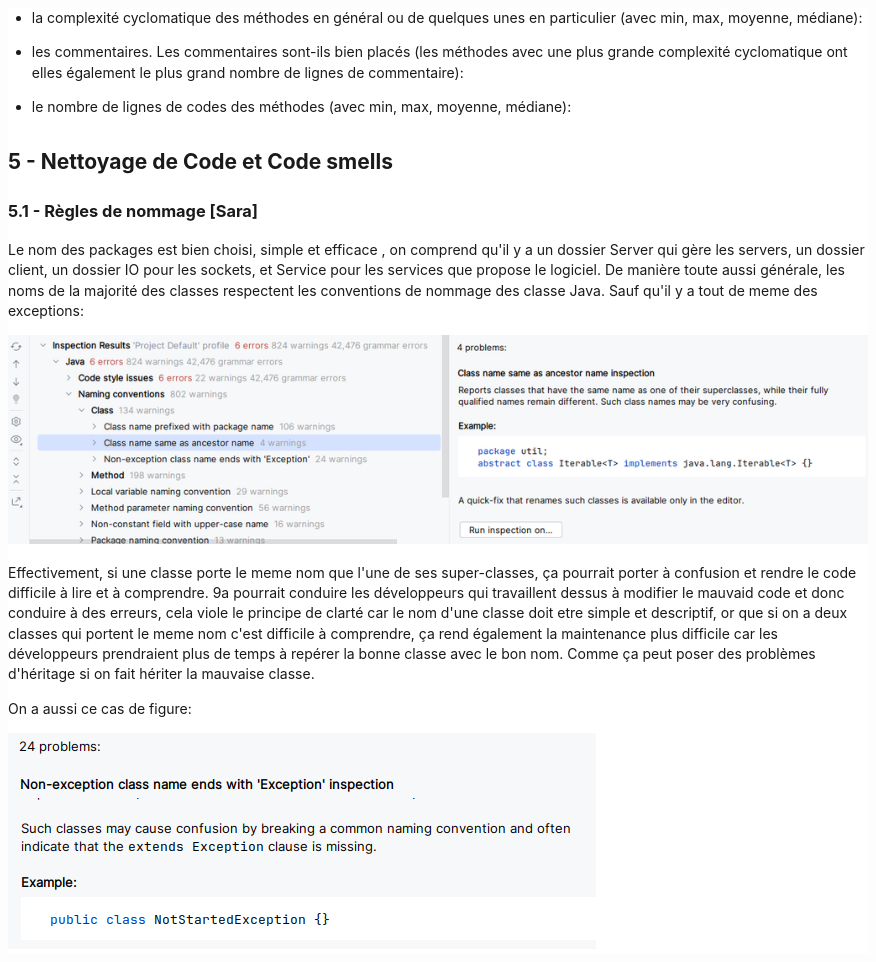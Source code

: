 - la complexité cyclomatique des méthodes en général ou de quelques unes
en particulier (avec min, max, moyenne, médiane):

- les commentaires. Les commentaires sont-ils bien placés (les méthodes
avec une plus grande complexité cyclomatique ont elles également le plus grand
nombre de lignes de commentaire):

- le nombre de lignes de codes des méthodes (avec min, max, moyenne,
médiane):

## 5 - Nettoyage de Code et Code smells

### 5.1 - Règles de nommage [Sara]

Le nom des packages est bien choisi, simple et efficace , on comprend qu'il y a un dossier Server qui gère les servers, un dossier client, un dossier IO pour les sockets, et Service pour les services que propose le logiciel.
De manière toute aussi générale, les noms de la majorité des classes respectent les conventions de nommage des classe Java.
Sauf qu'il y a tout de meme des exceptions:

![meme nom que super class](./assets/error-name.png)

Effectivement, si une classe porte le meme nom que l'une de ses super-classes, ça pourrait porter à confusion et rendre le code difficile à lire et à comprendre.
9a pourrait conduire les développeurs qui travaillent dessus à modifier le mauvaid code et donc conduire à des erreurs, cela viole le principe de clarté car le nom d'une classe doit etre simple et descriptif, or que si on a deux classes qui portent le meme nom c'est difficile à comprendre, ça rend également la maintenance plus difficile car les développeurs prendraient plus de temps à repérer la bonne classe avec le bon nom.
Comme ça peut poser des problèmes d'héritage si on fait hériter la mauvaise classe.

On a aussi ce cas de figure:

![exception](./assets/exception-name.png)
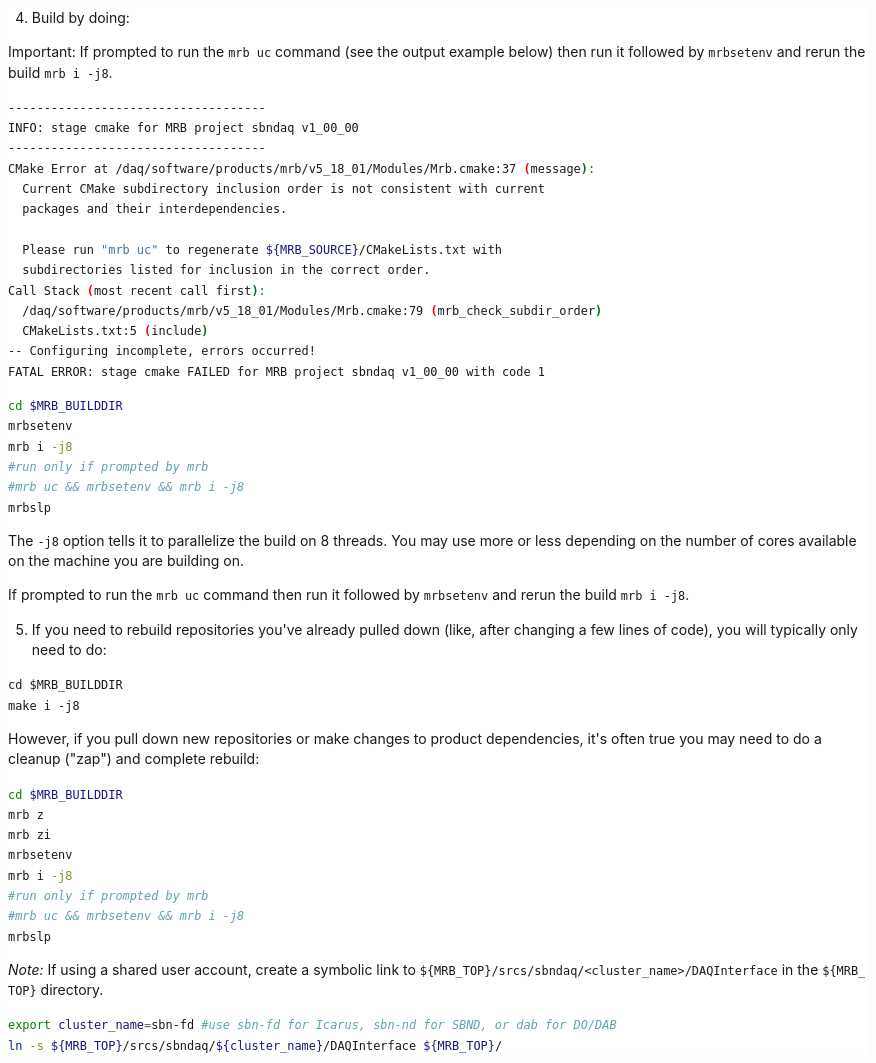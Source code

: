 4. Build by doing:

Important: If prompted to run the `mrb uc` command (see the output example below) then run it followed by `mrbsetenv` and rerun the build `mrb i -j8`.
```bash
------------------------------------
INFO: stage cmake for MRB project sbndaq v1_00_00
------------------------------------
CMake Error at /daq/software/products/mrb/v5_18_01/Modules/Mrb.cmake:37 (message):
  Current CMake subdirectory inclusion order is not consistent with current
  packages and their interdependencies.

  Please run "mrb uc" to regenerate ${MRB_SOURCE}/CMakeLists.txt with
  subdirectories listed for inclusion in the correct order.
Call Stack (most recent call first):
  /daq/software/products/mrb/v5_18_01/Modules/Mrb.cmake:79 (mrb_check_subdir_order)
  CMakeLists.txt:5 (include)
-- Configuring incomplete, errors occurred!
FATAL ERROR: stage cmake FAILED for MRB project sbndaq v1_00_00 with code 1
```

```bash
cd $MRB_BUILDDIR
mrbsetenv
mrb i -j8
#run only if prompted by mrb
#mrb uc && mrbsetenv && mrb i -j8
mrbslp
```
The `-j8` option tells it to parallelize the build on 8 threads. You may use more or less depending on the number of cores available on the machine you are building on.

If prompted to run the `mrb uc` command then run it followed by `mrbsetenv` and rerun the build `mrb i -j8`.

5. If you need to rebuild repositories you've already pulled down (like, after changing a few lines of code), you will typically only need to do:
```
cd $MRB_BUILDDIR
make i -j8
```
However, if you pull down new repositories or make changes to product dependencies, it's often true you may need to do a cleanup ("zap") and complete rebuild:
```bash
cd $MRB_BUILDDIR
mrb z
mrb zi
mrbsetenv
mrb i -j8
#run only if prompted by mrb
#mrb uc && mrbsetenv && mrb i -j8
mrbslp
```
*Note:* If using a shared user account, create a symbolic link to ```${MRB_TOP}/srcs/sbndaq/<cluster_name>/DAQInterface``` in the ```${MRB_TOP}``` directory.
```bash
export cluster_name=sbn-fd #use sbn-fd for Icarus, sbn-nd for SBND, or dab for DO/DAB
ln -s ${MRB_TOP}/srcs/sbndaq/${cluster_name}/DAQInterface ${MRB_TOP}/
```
:::
[PROBLEM DETAILS]: Filter the lines above, keeping each one that contains the string "assets".

[EXERCISE RESULT]:
![meme nom que super class](./assets/error-name.png)
![exception](./assets/exception-name.png)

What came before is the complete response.